The jury returned a verdict finding that Leroy did not sustain a serious injury under the permanent consequential limitation of use or significant limitation of use categories of Insurance Law § 5102 (d). However, the jury found that Leroy sustained a serious injury under the 90/180-day category of Insurance Law § 5102 (d) and awarded him $30,000 in damages for past pain and suffering and no damages for future pain and suffering. The jury found that Sharese sustained a serious injury under the permanent consequential limitation of use category of Insurance Law § 5102 (d) and awarded her $10,000 in damages for past pain and suffering and $20,000 in damages for future pain and suffering over a period of 40 years.
The plaintiffs moved pursuant to CPLR 4404 (a) to set aside, as inadequate, so much of the verdict as awarded them damages. The Supreme Court denied the motion. The plaintiffs appeal.
A jury's determination with respect to awards for past and future pain and suffering will not be set aside unless the award deviates materially from what would be reasonable compensation (see CPLR 5501 [c]; Quijano v American Tr. Ins. Co., 155 AD3d 981, 983 [2017]; Kayes v Liberati, 104 AD3d 739, 741 [2013]; Guallpa v Key Fat Corp., 98 AD3d 650, 651 [2012]). "Although prior damage awards in cases involving similar injuries are not binding upon the courts, they guide and enlighten them with respect to determining whether a verdict in a given case constitutes reasonable compensation" (Miller v Weisel, 15 AD3d 458, 459 [2005]; see Vainer v DiSalvo, 107 AD3d 697, 698-699 [2013]).
Here, with respect to Leroy, the award of $30,000 for past pain and suffering deviates materially from what would be reasonable compensation to the extent indicated herein (see Semple v New York City Tr. Auth., 301 AD2d 514, 515 [2003]; Frascarelli v Port Auth. of N.Y. & N.J., 269 AD2d 422, 422-423 [2000]; Urquhart v New York City Tr. Auth., 221 AD2d 336 [1995]).
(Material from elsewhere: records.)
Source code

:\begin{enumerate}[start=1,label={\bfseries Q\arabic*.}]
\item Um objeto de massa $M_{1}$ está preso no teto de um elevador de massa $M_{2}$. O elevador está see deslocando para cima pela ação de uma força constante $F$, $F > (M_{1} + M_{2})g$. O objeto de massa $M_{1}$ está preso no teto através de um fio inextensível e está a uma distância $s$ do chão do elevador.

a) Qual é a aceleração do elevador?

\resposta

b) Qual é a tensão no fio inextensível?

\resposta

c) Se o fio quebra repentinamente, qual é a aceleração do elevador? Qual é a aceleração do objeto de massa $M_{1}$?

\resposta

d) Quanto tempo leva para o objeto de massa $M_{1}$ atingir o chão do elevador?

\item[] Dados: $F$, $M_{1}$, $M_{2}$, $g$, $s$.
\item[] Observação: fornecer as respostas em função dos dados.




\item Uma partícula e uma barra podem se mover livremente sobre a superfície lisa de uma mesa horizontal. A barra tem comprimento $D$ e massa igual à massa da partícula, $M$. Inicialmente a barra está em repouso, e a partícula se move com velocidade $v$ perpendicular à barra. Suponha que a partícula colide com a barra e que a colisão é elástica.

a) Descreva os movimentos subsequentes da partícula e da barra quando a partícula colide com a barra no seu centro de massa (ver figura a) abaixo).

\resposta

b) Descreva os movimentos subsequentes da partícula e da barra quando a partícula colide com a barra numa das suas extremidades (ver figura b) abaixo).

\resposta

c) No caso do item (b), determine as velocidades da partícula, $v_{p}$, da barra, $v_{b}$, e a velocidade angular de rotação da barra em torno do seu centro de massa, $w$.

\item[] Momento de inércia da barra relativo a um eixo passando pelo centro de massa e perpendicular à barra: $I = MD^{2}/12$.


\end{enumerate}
However, since the jury found that Leroy sustained a serious injury under only the 90/180-day category of Insurance Law § 5102 (d), the jury's award of zero damages for future pain and suffering did not deviate materially from what would be reasonable compensation (see Iovino v Kaplan, 145 AD3d 974, 977 [2016]).
With respect to Sharese, the awards of $10,000 for past pain and suffering and $20,000 for future pain and suffering deviates materially from what would be reasonable compensation to the extent indicated herein (see Semple v New York City Tr. Auth., 301 AD2d at 515; Frascarelli v Port Auth. of N.Y. & N.J., 269 AD2d at 422-423; Urquhart v New York City Tr. Auth., 221 AD2d 336 [1995]). Leventhal, J.P., Hinds-Radix, Barros and Connolly, JJ., concur.